**Required action**
Pictures are not part of the copy; reproduce the remaining data exactly.

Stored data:
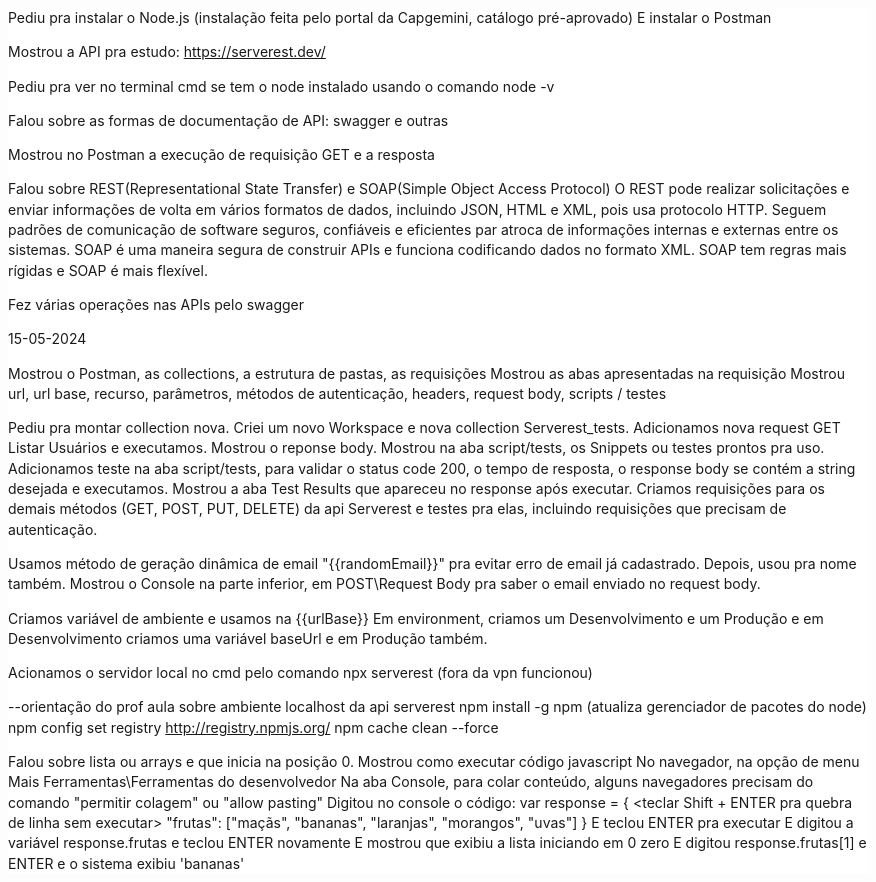 Pediu pra instalar o Node.js (instalação feita pelo portal da Capgemini, catálogo pré-aprovado)
E instalar o Postman

Mostrou a API pra estudo:
https://serverest.dev/

Pediu pra ver no terminal cmd se tem o node instalado usando o comando node -v

Falou sobre as formas de documentação de API: swagger e outras

Mostrou no Postman a execução de requisição GET e a resposta

Falou sobre REST(Representational State Transfer) e SOAP(Simple Object Access Protocol)
O REST pode realizar solicitações e enviar informações de volta em vários formatos de dados, incluindo JSON, HTML e XML, pois usa protocolo HTTP. Seguem padrões de comunicação de software seguros, confiáveis e eficientes par atroca de informações internas e externas entre os sistemas.
SOAP é uma maneira segura de construir APIs e funciona codificando dados no formato XML.
SOAP tem regras mais rígidas e SOAP é mais flexível.

Fez várias operações nas APIs pelo swagger


15-05-2024


Mostrou o Postman, as collections, a estrutura de pastas, as requisições
Mostrou as abas apresentadas na requisição
Mostrou url, url base, recurso, parâmetros, métodos de autenticação, headers, request body, scripts / testes

Pediu pra montar collection nova. Criei um novo Workspace e nova collection Serverest_tests.
Adicionamos nova request GET Listar Usuários e executamos.
Mostrou o reponse body.
Mostrou na aba script/tests, os Snippets ou testes prontos pra uso.
Adicionamos teste na aba script/tests, para validar o status code 200, o tempo de resposta, o response body se contém a string desejada e executamos.
Mostrou a aba Test Results que apareceu no response após executar.
Criamos requisições para os demais métodos (GET, POST, PUT, DELETE) da api Serverest e testes pra elas, incluindo requisições que precisam de autenticação.

Usamos método de geração dinâmica de email "{{randomEmail}}" pra evitar erro de email já cadastrado. Depois, usou pra nome também.
Mostrou o Console na parte inferior, em POST\Request Body pra saber o email enviado no request body.

Criamos variável de ambiente e usamos na {{urlBase}}
Em environment, criamos um Desenvolvimento e um Produção e em Desenvolvimento criamos uma variável baseUrl e em Produção também.

Acionamos o servidor local no cmd pelo comando npx serverest (fora da vpn funcionou)

--orientação do prof aula sobre ambiente localhost da api serverest
npm install -g npm (atualiza gerenciador de pacotes do node)
npm config set registry http://registry.npmjs.org/
npm cache clean --force

Falou sobre lista ou arrays e que inicia na posição 0.
Mostrou como executar código javascript
No navegador, na opção de menu Mais Ferramentas\Ferramentas do desenvolvedor
Na aba Console, para colar conteúdo, alguns navegadores precisam do comando "permitir colagem" ou "allow pasting"
Digitou no console o código:
var response = { <teclar Shift + ENTER pra quebra de linha sem executar>
  "frutas": ["maçãs", "bananas", "laranjas", "morangos", "uvas"]
}
E teclou ENTER pra executar
E digitou a variável response.frutas e teclou ENTER novamente
E mostrou que exibiu a lista iniciando em 0 zero
E digitou response.frutas[1] e ENTER e o sistema exibiu 'bananas'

**Task output**
 Pediu pra instalar o Node.js (instalação feita pelo portal da Capgemini, catálogo pré-aprovado)
E instalar o Postman

Mostrou a API pra estudo:
https://serverest.dev/

Pediu pra ver no terminal cmd se tem o node instalado usando o comando node -v

Falou sobre as formas de documentação de API: swagger e outras

Mostrou no Postman a execução de requisição GET e a resposta

Falou sobre REST(Representational State Transfer) e SOAP(Simple Object Access Protocol)
O REST pode realizar solicitações e enviar informações de volta em vários formatos de dados, incluindo JSON, HTML e XML, pois usa protocolo HTTP. Seguem padrões de comunicação de software seguros, confiáveis e eficientes par atroca de informações internas e externas entre os sistemas.
SOAP é uma maneira segura de construir APIs e funciona codificando dados no formato XML.
SOAP tem regras mais rígidas e SOAP é mais flexível.

Fez várias operações nas APIs pelo swagger


15-05-2024


Mostrou o Postman, as collections, a estrutura de pastas, as requisições
Mostrou as abas apresentadas na requisição
Mostrou url, url base, recurso, parâmetros, métodos de autenticação, headers, request body, scripts / testes

Pediu pra montar collection nova. Criei um novo Workspace e nova collection Serverest_tests.
Adicionamos nova request GET Listar Usuários e executamos.
Mostrou o reponse body.
Mostrou na aba script/tests, os Snippets ou testes prontos pra uso.
Adicionamos teste na aba script/tests, para validar o status code 200, o tempo de resposta, o response body se contém a string desejada e executamos.
Mostrou a aba Test Results que apareceu no response após executar.
Criamos requisições para os demais métodos (GET, POST, PUT, DELETE) da api Serverest e testes pra elas, incluindo requisições que precisam de autenticação.

Usamos método de geração dinâmica de email "{{randomEmail}}" pra evitar erro de email já cadastrado. Depois, usou pra nome também.
Mostrou o Console na parte inferior, em POST\Request Body pra saber o email enviado no request body.

Criamos variável de ambiente e usamos na {{urlBase}}
Em environment, criamos um Desenvolvimento e um Produção e em Desenvolvimento criamos uma variável baseUrl e em Produção também.

Acionamos o servidor local no cmd pelo comando npx serverest (fora da vpn funcionou)

--orientação do prof aula sobre ambiente localhost da api serverest
npm install -g npm (atualiza gerenciador de pacotes do node)
npm config set registry http://registry.npmjs.org/
npm cache clean --force

Falou sobre lista ou arrays e que inicia na posição 0.
Mostrou como executar código javascript
No navegador, na opção de menu Mais Ferramentas\Ferramentas do desenvolvedor
Na aba Console, para colar conteúdo, alguns navegadores precisam do comando "permitir colagem" ou "allow pasting"
Digitou no console o código:
var response = { <teclar Shift + ENTER pra quebra de linha sem executar>
  "frutas": ["maçãs", "bananas", "laranjas", "morangos", "uvas"]
}
E teclou ENTER pra executar
E digitou a variável response.frutas e teclou ENTER novamente
E mostrou que exibiu a lista iniciando em 0 zero
E digitou response.frutas[1] e ENTER e o sistema exibiu 'bananas'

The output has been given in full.